In der Spitze kletterte die Inflation in der Eurozone im September auf 10% im Jahresvergleich. In den USA lag die Inflation im Juli bei 9,1% im Vergleich zum Vorjahr und in UK lag der Preisanstieg bei 10,1%. Diese enorme Preisdynamik veranlasste die globalen Notenbanken, allen voran die Fed in den USA, mehrere Leitzinserhöhungen durchzuführen und dabei entschlossen, schnell und mit großen Zinserhöhungen vorzugehen. Im November wurde der Leitzinssatz das vierte Mal in Folge um 75 Basispunkte erhöht. Historisch betrachtet sind das ungewöhnlich große Zinsschritte und zeigt die Dringlichkeit der Fed, um die Inflation wieder in Richtung ihrer Zielniveaus von 2% zu bringen.

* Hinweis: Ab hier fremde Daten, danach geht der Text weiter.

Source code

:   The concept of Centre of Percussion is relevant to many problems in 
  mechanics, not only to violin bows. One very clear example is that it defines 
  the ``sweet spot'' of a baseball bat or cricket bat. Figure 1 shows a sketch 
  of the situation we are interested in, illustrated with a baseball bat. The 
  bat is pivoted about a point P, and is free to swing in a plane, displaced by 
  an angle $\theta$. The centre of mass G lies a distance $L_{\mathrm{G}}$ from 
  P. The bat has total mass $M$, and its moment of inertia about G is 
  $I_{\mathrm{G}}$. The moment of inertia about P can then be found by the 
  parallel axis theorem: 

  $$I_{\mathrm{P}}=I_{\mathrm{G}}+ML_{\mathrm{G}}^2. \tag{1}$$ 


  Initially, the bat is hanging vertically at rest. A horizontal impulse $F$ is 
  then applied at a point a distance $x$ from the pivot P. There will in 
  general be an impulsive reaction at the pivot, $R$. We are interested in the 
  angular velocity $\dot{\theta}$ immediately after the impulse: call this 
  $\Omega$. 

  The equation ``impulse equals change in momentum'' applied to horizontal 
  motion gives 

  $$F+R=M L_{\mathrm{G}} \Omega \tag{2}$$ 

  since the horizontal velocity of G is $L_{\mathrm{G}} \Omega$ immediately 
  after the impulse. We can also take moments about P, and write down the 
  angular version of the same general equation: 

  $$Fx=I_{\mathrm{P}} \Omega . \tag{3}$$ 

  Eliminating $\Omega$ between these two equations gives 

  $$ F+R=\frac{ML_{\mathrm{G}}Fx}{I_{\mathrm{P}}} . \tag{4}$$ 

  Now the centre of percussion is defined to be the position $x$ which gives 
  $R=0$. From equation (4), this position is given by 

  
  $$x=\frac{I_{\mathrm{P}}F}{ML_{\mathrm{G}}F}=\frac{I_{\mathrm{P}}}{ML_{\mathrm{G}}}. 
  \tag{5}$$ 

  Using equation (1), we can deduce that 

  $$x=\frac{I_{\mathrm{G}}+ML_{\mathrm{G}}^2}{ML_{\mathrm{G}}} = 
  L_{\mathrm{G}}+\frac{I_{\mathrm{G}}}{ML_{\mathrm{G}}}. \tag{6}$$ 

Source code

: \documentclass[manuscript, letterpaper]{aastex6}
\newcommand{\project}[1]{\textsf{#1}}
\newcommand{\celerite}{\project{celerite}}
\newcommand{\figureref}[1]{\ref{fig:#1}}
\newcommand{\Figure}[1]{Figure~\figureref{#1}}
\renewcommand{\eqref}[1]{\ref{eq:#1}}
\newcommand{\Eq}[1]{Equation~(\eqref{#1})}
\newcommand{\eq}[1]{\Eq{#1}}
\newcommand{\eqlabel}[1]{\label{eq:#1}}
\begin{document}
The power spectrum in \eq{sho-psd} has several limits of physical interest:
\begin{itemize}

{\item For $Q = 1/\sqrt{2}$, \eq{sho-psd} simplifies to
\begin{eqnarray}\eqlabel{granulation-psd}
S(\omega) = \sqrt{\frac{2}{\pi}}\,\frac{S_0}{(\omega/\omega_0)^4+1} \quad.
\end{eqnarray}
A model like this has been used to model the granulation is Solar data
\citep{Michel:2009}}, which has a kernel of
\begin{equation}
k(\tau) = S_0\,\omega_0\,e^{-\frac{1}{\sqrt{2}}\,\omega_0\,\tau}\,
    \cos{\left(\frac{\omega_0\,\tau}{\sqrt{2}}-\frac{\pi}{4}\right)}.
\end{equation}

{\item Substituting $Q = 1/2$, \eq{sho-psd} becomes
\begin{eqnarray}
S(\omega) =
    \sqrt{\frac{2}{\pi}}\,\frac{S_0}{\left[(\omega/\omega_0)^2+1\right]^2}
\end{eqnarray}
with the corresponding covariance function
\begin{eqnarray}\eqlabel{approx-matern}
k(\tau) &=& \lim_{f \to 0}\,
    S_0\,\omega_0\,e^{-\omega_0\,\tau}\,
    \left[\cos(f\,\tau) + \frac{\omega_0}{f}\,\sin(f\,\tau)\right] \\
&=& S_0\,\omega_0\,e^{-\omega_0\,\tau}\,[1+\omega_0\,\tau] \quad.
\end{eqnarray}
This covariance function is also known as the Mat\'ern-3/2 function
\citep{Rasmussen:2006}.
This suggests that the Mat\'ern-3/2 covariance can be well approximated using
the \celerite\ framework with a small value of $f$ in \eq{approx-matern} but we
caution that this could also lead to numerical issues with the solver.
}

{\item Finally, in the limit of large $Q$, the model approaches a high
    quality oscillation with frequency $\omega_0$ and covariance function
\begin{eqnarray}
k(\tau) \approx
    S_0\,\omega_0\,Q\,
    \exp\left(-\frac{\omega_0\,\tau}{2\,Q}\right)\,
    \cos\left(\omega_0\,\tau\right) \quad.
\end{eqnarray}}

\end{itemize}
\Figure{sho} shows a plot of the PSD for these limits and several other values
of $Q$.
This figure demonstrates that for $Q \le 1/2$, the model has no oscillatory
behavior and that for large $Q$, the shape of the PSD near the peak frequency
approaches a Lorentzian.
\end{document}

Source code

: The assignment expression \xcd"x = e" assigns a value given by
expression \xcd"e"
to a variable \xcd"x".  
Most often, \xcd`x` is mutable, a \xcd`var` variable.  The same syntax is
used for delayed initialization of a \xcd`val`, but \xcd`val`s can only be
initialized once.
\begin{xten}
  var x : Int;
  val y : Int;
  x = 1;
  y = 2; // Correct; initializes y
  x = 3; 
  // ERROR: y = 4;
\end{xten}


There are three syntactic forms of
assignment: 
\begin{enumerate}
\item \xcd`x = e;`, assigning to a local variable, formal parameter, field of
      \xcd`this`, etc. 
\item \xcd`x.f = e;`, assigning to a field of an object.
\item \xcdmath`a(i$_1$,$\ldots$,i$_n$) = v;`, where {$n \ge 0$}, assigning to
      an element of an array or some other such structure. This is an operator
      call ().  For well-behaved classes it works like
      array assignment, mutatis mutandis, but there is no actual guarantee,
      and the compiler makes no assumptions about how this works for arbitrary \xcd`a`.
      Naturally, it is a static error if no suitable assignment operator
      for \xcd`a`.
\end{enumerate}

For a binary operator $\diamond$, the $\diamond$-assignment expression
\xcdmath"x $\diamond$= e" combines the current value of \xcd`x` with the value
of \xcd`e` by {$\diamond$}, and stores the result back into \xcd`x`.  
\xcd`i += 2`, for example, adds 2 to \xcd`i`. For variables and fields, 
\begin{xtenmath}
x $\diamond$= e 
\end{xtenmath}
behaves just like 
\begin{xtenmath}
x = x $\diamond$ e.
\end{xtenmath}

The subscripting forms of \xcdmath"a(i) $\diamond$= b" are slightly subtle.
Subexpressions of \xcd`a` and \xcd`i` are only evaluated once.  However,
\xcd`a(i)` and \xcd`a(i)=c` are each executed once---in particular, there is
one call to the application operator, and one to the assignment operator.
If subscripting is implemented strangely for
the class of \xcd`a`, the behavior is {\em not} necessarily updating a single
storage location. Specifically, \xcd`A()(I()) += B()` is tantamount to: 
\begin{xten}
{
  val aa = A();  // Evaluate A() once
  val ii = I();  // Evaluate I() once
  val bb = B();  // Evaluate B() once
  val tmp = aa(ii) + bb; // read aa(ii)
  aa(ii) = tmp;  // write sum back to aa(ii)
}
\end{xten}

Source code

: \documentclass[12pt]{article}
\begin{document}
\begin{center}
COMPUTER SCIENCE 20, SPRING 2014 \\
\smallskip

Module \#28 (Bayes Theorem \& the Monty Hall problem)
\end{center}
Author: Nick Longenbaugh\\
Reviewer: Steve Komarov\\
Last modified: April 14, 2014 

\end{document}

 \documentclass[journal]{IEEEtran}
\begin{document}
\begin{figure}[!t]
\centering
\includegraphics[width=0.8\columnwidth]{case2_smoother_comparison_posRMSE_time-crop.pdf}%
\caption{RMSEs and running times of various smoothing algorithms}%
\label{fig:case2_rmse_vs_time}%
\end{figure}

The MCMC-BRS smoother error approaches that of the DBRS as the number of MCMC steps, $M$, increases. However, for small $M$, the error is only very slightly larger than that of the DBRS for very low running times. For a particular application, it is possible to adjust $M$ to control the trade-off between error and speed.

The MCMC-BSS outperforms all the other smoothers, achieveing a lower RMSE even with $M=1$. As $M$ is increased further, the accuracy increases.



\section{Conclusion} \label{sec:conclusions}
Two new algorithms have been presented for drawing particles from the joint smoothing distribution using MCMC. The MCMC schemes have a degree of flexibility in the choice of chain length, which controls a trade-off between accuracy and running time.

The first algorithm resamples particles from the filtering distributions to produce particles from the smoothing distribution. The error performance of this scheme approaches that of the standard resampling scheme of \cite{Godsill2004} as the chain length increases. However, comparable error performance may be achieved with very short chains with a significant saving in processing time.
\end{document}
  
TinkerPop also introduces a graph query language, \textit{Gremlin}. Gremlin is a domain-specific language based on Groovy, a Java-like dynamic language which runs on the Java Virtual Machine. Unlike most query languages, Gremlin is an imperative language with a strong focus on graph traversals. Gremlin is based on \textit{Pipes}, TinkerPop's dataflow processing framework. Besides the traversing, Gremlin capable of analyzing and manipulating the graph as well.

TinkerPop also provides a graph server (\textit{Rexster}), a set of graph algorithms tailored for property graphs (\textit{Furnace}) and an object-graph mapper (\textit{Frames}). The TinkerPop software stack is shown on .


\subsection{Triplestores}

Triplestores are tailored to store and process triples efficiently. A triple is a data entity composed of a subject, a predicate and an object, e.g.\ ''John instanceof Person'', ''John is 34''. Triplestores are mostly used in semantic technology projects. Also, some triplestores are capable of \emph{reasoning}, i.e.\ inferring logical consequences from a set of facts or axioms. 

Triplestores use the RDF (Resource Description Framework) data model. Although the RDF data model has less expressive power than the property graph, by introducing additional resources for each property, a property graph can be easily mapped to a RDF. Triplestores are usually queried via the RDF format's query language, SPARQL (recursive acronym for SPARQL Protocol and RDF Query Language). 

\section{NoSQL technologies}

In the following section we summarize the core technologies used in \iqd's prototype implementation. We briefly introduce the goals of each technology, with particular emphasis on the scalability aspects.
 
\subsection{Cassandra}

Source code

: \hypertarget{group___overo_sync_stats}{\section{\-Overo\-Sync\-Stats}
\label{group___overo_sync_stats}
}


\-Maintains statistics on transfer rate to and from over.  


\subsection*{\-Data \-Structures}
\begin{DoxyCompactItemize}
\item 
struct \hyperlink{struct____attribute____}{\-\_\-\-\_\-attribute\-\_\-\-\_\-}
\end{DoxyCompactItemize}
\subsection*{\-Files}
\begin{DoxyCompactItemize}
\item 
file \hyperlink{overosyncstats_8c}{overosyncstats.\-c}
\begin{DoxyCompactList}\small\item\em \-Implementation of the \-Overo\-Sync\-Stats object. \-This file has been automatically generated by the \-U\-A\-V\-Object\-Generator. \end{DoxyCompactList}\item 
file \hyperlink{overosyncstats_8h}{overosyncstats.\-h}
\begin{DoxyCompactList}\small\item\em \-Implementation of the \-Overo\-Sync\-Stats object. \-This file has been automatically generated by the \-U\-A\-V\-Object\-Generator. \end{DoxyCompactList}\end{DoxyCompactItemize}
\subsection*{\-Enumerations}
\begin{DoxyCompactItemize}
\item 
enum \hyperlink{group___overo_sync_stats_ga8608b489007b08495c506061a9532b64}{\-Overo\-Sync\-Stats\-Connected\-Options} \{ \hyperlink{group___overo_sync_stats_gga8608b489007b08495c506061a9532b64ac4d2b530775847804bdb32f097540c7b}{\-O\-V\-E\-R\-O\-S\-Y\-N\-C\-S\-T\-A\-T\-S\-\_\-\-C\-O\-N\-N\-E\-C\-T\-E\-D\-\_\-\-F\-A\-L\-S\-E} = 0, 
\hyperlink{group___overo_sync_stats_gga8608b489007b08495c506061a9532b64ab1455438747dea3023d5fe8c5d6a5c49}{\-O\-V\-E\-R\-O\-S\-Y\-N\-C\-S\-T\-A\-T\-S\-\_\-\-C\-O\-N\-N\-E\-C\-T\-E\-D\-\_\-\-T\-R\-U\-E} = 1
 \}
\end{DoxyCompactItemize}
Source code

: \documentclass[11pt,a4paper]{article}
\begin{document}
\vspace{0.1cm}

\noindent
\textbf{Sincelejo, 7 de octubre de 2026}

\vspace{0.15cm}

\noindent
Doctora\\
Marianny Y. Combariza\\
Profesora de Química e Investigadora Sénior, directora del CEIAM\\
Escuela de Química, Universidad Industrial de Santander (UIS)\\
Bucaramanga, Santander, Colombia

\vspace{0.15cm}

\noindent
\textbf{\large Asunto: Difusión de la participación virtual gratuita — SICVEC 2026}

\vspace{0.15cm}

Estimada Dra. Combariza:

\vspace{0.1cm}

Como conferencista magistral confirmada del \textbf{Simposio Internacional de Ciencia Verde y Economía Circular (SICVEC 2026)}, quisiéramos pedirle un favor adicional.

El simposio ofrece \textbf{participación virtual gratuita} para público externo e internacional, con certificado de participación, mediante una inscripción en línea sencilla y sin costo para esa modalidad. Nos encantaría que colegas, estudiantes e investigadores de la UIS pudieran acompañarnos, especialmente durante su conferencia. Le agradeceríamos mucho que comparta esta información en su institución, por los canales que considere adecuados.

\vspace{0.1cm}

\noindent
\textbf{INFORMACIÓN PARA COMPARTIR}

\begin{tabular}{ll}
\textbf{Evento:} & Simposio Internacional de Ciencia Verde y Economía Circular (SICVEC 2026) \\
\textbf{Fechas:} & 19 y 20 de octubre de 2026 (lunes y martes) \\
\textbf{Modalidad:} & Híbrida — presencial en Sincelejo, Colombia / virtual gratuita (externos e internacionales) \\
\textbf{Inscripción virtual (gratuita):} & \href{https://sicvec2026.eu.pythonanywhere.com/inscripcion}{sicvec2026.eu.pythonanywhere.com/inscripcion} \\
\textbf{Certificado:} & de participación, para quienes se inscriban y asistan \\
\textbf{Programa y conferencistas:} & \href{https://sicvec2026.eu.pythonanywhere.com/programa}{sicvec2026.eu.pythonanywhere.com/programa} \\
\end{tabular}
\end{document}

An den Finanzmärkten kam es aufgrund der Abkehr von der lockeren Geldpolitik zu Neubewertungen. Aktien im Technologiesektor und im klein- und mittelkapitalisierten Segment mussten in den USA und Europa stärkere Kursverluste hinnehmen. Besonders starke Kursverluste im Ausmaß von 80% und mehr erlitten Unternehmen, die keine Gewinne erzielten.
In Summe konnte in diesem schwierigem Börsenumfeld kaum ein Aktienmarkt reüssieren. Der Trend an den wichtigsten Aktienmärkten war klar nach unten gerichtet. Das Minus beläuft sich Ende Dezember (Stand: 30. Dezember Preisindizes jeweils in EUR) in den USA (S&P 500) auf -15,54%, in Europa (MSCI Europe) auf -13,05%, in Japan (MSCI Japan) auf -14,48% und für Emerging Markets (MSCI Emerging Markets) auf -18,34%.
Einem EUR-Investor kommt die starke Aufwertung des USD zu Gute. Der USD profitierte in diesem unsicheren Börsenumfeld von seinem “safe-haven”-Status und der Zinspolitik der Fed und konnte um mehr als 5,79% aufwerten. Im Vergleich dazu blieb die Bank of Japan als einzige bedeutende globale Notenbank bei ihrer lockeren Geldpolitik. Die japanische Währung stand unter gehörigem Abgabedruck. Zum EUR verlor der JPY ca. 7%.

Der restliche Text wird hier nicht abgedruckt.